If your Fitpreneur is following the paleo lifestyle, they are probably doing a lot more cooking. With the paleo diet, it requires avoiding pre-packaged, processed, and fast foods, and trying to eat clean and whole foods as much as possible. This allows them to know exactly what is in their food and be sure they are sticking to the paleo lifestyle. With this comes a need for cooking tools. You can always add some fun and colorful cooking tools to their gift basket, such as the brightly-colored silicone tools that are becoming very popular.

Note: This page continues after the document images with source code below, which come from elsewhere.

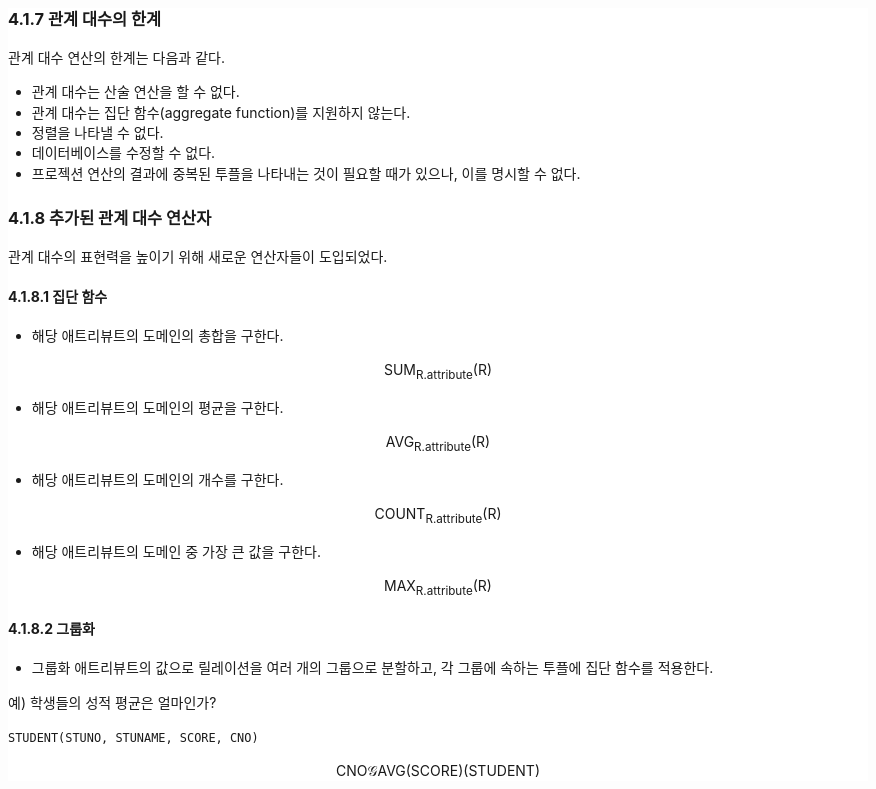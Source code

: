 ### 4.1.7 관계 대수의 한계

관계 대수 연산의 한계는 다음과 같다.

- 관계 대수는 산술 연산을 할 수 없다.
- 관계 대수는 집단 함수(aggregate function)를 지원하지 않는다.
- 정렬을 나타낼 수 없다.
- 데이터베이스를 수정할 수 없다.
- 프로젝션 연산의 결과에 중복된 투플을 나타내는 것이 필요할 때가 있으나, 이를 명시할 수 없다.



### 4.1.8 추가된 관계 대수 연산자

관계 대수의 표현력을 높이기 위해 새로운 연산자들이 도입되었다.



#### 4.1.8.1 집단 함수

- 해당 애트리뷰트의 도메인의 총합을 구한다.

$$
\mbox{SUM}_{\mbox{R.attribute}}(\mbox{R})
$$

- 해당 애트리뷰트의 도메인의 평균을 구한다.

$$
\mbox{AVG}_{\mbox{R.attribute}}(\mbox{R})
$$

- 해당 애트리뷰트의 도메인의 개수를 구한다.

$$
\mbox{COUNT}_{\mbox{R.attribute}}(\mbox{R})
$$

- 해당 애트리뷰트의 도메인 중 가장 큰 값을 구한다.

$$
\mbox{MAX}_{\mbox{R.attribute}}(\mbox{R})
$$



#### 4.1.8.2 그룹화

- 그룹화 애트리뷰트의 값으로 릴레이션을 여러 개의 그룹으로 분할하고, 각 그룹에 속하는 투플에 집단 함수를 적용한다.



예) 학생들의 성적 평균은 얼마인가?

```
STUDENT(STUNO, STUNAME, SCORE, CNO)
```

$$
\mbox{CNO}\mathcal{G}\mbox{AVG}(\mbox{SCORE})(\mbox{STUDENT})
$$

Prepared or Homemade Treats



Since it is a holiday gift basket, they might be missing out on treats others are enjoying during the Christmas season. You can provide them with some treats you either made yourself or that you purchased. You just need to look up the rules of the paleo diet so you know which ones they can have. Many foods will now say if they are paleo-friendly, or you can find some recipes online. For example, you can prepare some candied nuts that don’t contain sugar, but are made with healthier ingredients.


Seasonings



Another good addition for the gift basket is a pack of seasonings. Since the paleo diet relies on a lot of meat and vegetables, try to choose some seasonings that will work for these types of meals. This might include chili seasonings, jerk chicken seasonings, or different types of Italian or spicy seasoning blends. It allows them to have blends of seasonings that work with different types of foods, whether roasting vegetables or making steak.





Selection of Nuts



A really popular snack for paleo Fitpreneurs to enjoy is nuts, provided they aren't allergic. They are allowed on this diet, healthy, high in protein, and low in fat. Nuts are also great as travel snacks, so if someone you know travels often and is also on the paleo diet, this can be perfect. Put together a nice mix of nuts, such as cashews, walnuts, almonds, macadamia nuts, and pecans. Most on this diet leave out regular peanuts, so decide against those.


Whole 30 Gifts


Baked Goods




The first thing you can include in a Whole30 gift basket is some type of baked goodies or treats you have prepared. Try to use a Whole30 cookbook or a website specifically for whole food recipes. This ensures the recipe you are using is completely Whole30-approved. The reason you should include a good item or treat is because when on this type of diet, the recipient might get bummed by not having a lot of treats they can enjoy. It gives them something delicious they can actually have. There are lots of alternative variations of favorites, from ‘fudge’ to whole foods cookies.


Cookbook





You will find a lot of excellent cookbooks for people on a whole foods diet. There are a handful of official Whole30 cookbooks, including The30-Day Guide to Total Health and Food Freedom and The Whole30 Cookbook both by Melissa and Dallas Hartwig, the creators behind this diet. Then you can find cookbooks on general whole foods diet, such as 30 Day Whole Foods Cookbook by Olivia Starr. These books are all on Amazon, but you can also find books at other retailers as well.


Fitness Tracker



If you don’t mind spending a little more on the gift basket, you could always include a fitness tracker, such as a Fitbit. It doesn’t have to be this brand or this cost either; you will find a lot of excellent fitness trackers of various price ranges. Someone on the Whole30 diet might also be trying to lose weight and get healthy, so a fitness tracker is a good way for them to get started.

 

Thermos



An item you might not have thought of for a Whole3- gift basket is a thermos. The reason this is a good idea is because in the colder months, your friend or relative probably drinks quite a bit of broth or whole foods-approved soup. They can drink it on the go with the nice thermos you include in their gift basket. You can also add in some seasonings they can use to make their soup, such as little jars of pure flake salt or smoked chili pepper.

 

💃🎅 Anything catch your eye to give to your favorite Fitpreneurs?